Monday, Mar. 16, 1953
Report Card
P:In Atlantic City, ten harassed drivers who operate the six special school buses in the northwestern suburban area decided they'd had enough, announced that they hoped never again to have to drive a carload of schoolkids. Their union thought they had valid reasons for their strike. Among them: two boys had threatened to slash one driver with switch-knives unless he drove them directly to their destination; a group of girls had stripped another girl and thrown her panties into the street; students had a habit of hanging smaller kids out windows, of slashing cushions, unscrewing seats, pulling emergency cords, exploding firecrackers, throwing lighted cigarettes at the drivers, squirting them with water pistols, spitting in their faces. As far as the unhappy drivers were concerned, the kids could try walking for a while.

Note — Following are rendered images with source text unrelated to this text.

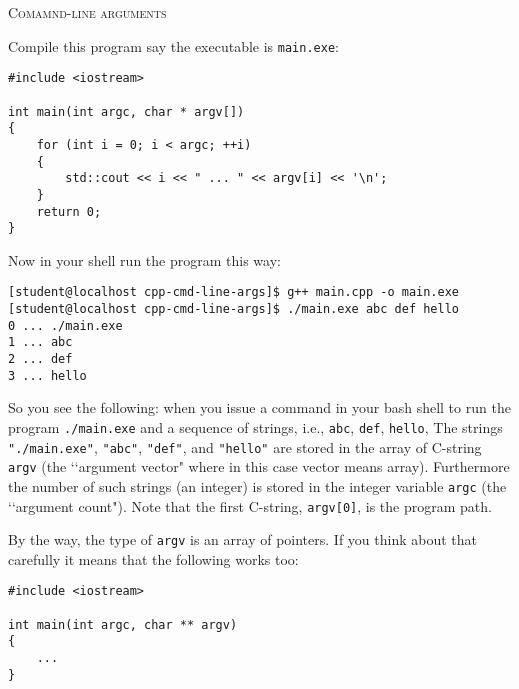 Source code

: \textsc{Comamnd-line arguments}

Compile this program say the executable is \texttt{main.exe}:
\begin{Verbatim}[frame=single,fontsize=\footnotesize]
#include <iostream>

int main(int argc, char * argv[])
{
    for (int i = 0; i < argc; ++i)
    {
        std::cout << i << " ... " << argv[i] << '\n';
    }
    return 0;
}
\end{Verbatim}
Now in your shell run the program this way:
\begin{Verbatim}[frame=single,fontsize=\footnotesize]
[student@localhost cpp-cmd-line-args]$ g++ main.cpp -o main.exe
[student@localhost cpp-cmd-line-args]$ ./main.exe abc def hello
0 ... ./main.exe
1 ... abc
2 ... def
3 ... hello
\end{Verbatim}

So you see the following: when you issue a command in your
bash shell to run the program \verb!./main.exe! and a sequence
of strings, i.e., \texttt{abc}, \texttt{def}, \texttt{hello},
The strings
\verb!"./main.exe"!,
\verb!"abc"!,
\verb!"def"!, and
\verb!"hello"!
are stored in the array of C-string \texttt{argv} (the \lq\lq argument vector"
where in this case vector means array).
Furthermore the number of such strings (an integer) is stored in
the integer variable \texttt{argc} (the \lq\lq argument count").
Note that the first C-string, \texttt{argv[0]}, is the program path.

By the way, the type of \verb!argv! is an array of pointers.
If you think about that carefully it means that the following works too:
\begin{Verbatim}[frame=single,fontsize=\footnotesize]
#include <iostream>

int main(int argc, char ** argv)
{
    ...
}
\end{Verbatim}
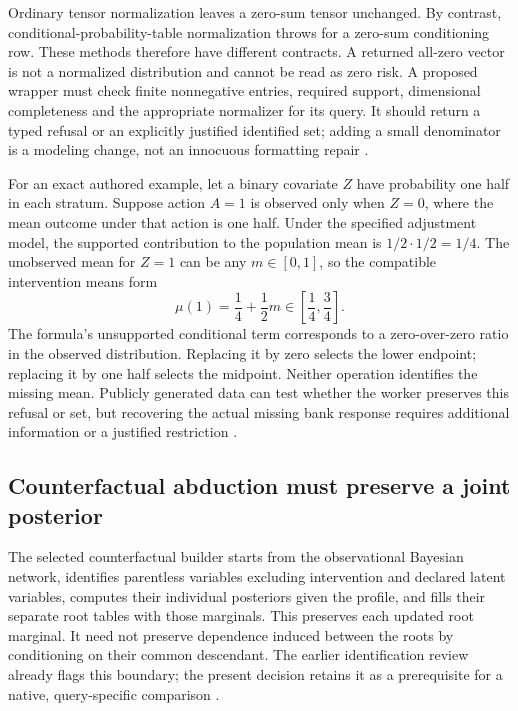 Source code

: Ordinary tensor normalization leaves a zero-sum tensor unchanged. By
contrast, conditional-probability-table normalization throws for a zero-sum
conditioning row. These methods therefore have different contracts.
A returned all-zero vector is not a normalized distribution and cannot be
read as zero risk. A proposed wrapper must check finite nonnegative entries,
required support, dimensional completeness and the appropriate normalizer
for its query. It should return a typed refusal or an explicitly justified
identified set; adding a small denominator is a modeling change, not an
innocuous formatting repair \cite{exec24_agrum_source,exec24_agrum_choice}.

For an exact authored example, let a binary covariate $Z$ have probability
one half in each stratum. Suppose action $A=1$ is observed only when $Z=0$,
where the mean outcome under that action is one half. Under the specified
adjustment model, the supported contribution to the population mean is
$1/2\cdot1/2=1/4$. The unobserved mean for $Z=1$ can be any $m\in[0,1]$,
so the compatible intervention means form
\[
 \mu(1)=\frac14+\frac12m\in\left[\frac14,\frac34\right].
\]
The formula's unsupported conditional term corresponds to a zero-over-zero
ratio in the observed distribution. Replacing it by zero selects the lower
endpoint; replacing it by one half selects the midpoint. Neither operation
identifies the missing mean. Publicly generated data can test whether the
worker preserves this refusal or set, but recovering the actual missing
bank response requires additional information or a justified restriction
\cite{exec24_agrum_choice}.

\subsection{Counterfactual abduction must preserve a joint posterior}
The selected counterfactual builder starts from the observational Bayesian
network, identifies parentless variables excluding intervention and declared
latent variables, computes their individual posteriors given the profile,
and fills their separate root tables with those marginals. This preserves
each updated root marginal. It need not preserve dependence induced between
the roots by conditioning on their common descendant. The earlier
identification review already flags this boundary; the present decision
retains it as a prerequisite for a native, query-specific comparison
\cite{exec19_cxx_identification_source,exec24_agrum_source}.

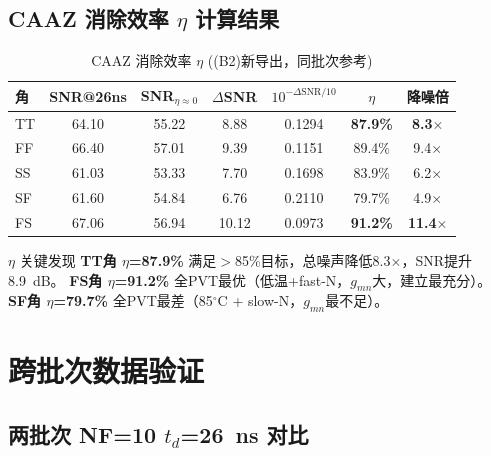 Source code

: \documentclass[11pt,a4paper,UTF8]{ctexart}
\newcommand{\keydata}[1]{\textbf{\color{primaryblue}#1}}
\begin{document}
\subsection{CAAZ 消除效率 $\eta$ 计算结果}

\begin{table}[htbp]
\centering
\caption{CAAZ 消除效率 $\eta$ ((B2)新导出，同批次参考)}
\label{tab:eta-new}
\footnotesize
\begin{tabular}{lcccccc}
\toprule
\textbf{角} & \textbf{SNR@26ns} & \textbf{SNR$_{\eta\approx0}$} & $\Delta$\textbf{SNR} & $10^{-\Delta\text{SNR}/10}$ & $\eta$ & \textbf{降噪倍} \\
\midrule
TT & 64.10 & 55.22 & 8.88 & 0.1294 & \keydata{87.9\%} & \keydata{8.3$\times$} \\

FF & 66.40 & 57.01 & 9.39 & 0.1151 & 89.4\% & 9.4$\times$ \\
SS & 61.03 & 53.33 & 7.70 & 0.1698 & 83.9\% & 6.2$\times$ \\

SF & 61.60 & 54.84 & 6.76 & 0.2110 & 79.7\% & 4.9$\times$ \\
FS & 67.06 & 56.94 & 10.12 & 0.0973 & \keydata{91.2\%} & \keydata{11.4$\times$} \\
\bottomrule
\end{tabular}
\normalsize
\end{table}

\begin{resultbox}{$\eta$ 关键发现}
\textbf{TT角 $\eta$=87.9\%} 满足$>$85\%目标，总噪声降低8.3$\times$，SNR提升8.9~dB。
\textbf{FS角 $\eta$=91.2\%} 全PVT最优（低温+fast-N，$g_{mn}$大，建立最充分）。
\textbf{SF角 $\eta$=79.7\%} 全PVT最差（85$^\circ$C + slow-N，$g_{mn}$最不足）。
\end{resultbox}

\section{跨批次数据验证}
\label{sec:crossbatch}

\subsection{两批次 NF=10 $t_d$=26~ns 对比}
\end{document}
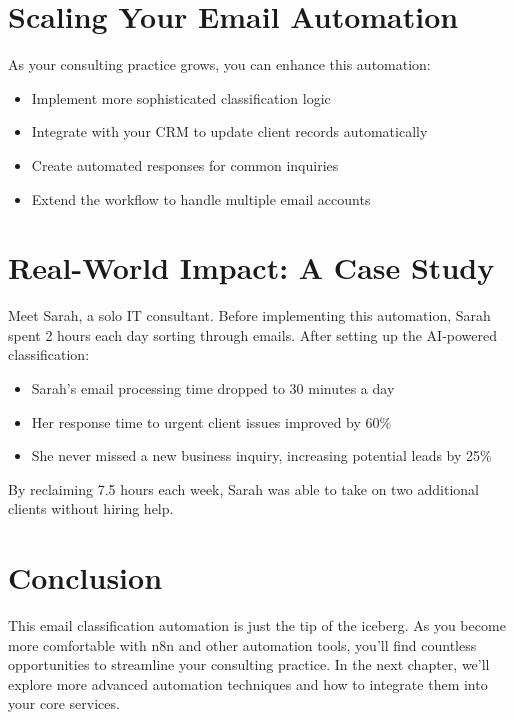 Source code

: \section{Scaling Your Email Automation}

As your consulting practice grows, you can enhance this automation:

\begin{itemize}
    \item Implement more sophisticated classification logic
    \item Integrate with your CRM to update client records automatically
    \item Create automated responses for common inquiries
    \item Extend the workflow to handle multiple email accounts
\end{itemize}

\section{Real-World Impact: A Case Study}

Meet Sarah, a solo IT consultant. Before implementing this automation, Sarah spent 2 hours each day sorting through emails. After setting up the AI-powered classification:

\begin{itemize}
    \item Sarah's email processing time dropped to 30 minutes a day
    \item Her response time to urgent client issues improved by 60\%
    \item She never missed a new business inquiry, increasing potential leads by 25\%
\end{itemize}

By reclaiming 7.5 hours each week, Sarah was able to take on two additional clients without hiring help.

\section{Conclusion}

This email classification automation is just the tip of the iceberg. As you become more comfortable with n8n and other automation tools, you'll find countless opportunities to streamline your consulting practice. In the next chapter, we'll explore more advanced automation techniques and how to integrate them into your core services.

P:Louisiana State University learned that it had not yet escaped the days of Huey Long. Last week the state legislature announced that the $1,500,000 appropriation that the library had been expecting so long would not go to the library after all. Instead, it will pay the cost of adding 22,000 more seats to the seldom-filled 39,200-seat stadium that Huey built. P:Verner W. Clapp, chief assistant librarian of Congress, warned U.S. scientists to restrain themselves. Today, said he, there are nearly 2,000,000 scientific articles that U.S. librarians have not yet had time to catalogue--and the backlog is increasing at the rate of 215,000 a year. P:Union Carbide and Carbon Corp. announced a model scholarship program to send high-school students to college. If all goes according to plan, the program will eventually take care of 400 students, pay their full four-year tuition, add an allowance for books and board, give an annual $600 grant to the colleges that select them.